Given that those are unlikely, and that there’s some serious debate about the translation when it comes to the word “virgin” anyway, he may have given up on the whole virgin birth thing, too.

Also, since Satan clearly evolves from a kind of nay-sayer adviser of God’s to an all out rival, he might not believe in Satan, either.

And if that’s the case, he might recognize that God also evolves from a god among other gods who exist (and even perform their own miracles, though lesser ones) to the only God over the course of the Bible. That might keep him up at night.

He may also notice that Jesus’ idea of universal and unconditional forgiveness also evolves into a kind of political and social weapon for Paul, one that can help the early Church keep in the good graces of authorities while heaping burning coals on the heads of oppressors. Jesus doesn’t strike me as the kind of guy who liked the idea of heaping burning coals on anybody’s heads.

If Kurt is like me, he might find himself in a place where Jesus, and especially Jesus’ teachings about how we should get along with one another, ends up being the only thing left to hold onto within a larger body of beautiful literature, powerful poetry, instructive allegories, and heavily slanted history.

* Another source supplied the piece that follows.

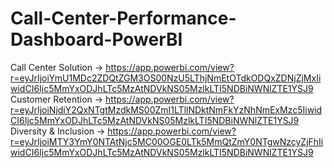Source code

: # Call-Center-Performance-Dashboard-PowerBI
Call Center Solution -> https://app.powerbi.com/view?r=eyJrIjoiYmU1MDc2ZDQtZGM3OS00NzU5LThjNmEtOTdkODQxZDNjZjMxIiwidCI6Ijc5MmYxODJhLTc5MzAtNDVkNS05MzlkLTI5NDBiNWNlZTE1YSJ9 <br/>
Customer Retention -> https://app.powerbi.com/view?r=eyJrIjoiNjdiY2QxNTgtMzdkMS00ZmI1LTllNDktNmFkYzNhNmExMzc5IiwidCI6Ijc5MmYxODJhLTc5MzAtNDVkNS05MzlkLTI5NDBiNWNlZTE1YSJ9 <br/>
Diversity & Inclusion -> https://app.powerbi.com/view?r=eyJrIjoiMTY3YmY0NTAtNjc5MC00OGE0LTk5MmQtZmY0NTgwNzcyZjFhIiwidCI6Ijc5MmYxODJhLTc5MzAtNDVkNS05MzlkLTI5NDBiNWNlZTE1YSJ9 <br/>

And then this poor guy, a guy who didn’t want to turn off “Nones” who were repulsed by frightful, desperate Christians worried about the torment our souls would face in hell, has the bad luck to run into a guy like me who is equally turned off by the inescapable lack of humility that’s inherent to any belief system which says, “Despite the fact that I lack evidence either way, I have made a choice to believe this religion is correct and all others are wrong.”

Confronted by a jerk like me, will this writer acknowledge that the very same universalism that compelled him to give up on Hell could also justify giving up on the idea that there is one true faith, and that God has revealed that faith to some and not others? Just as his connection with non-believers would be strengthened if he doesn't believe in Hell, wouldn't it be easier to reach out if he wasn't advertising a my-way-or-the-highway religion?

I don’t blame him for having that kind of faith. It’s not his fault. All major world religions either say that the others are wrong or that the others are a part of them and just don’t know it yet. That’s inescapable; religions that hold that it’s fine to not believe in their teachings disappear about as quickly as the ones that teach that no one should have children (I'm looking at you, Shakers!).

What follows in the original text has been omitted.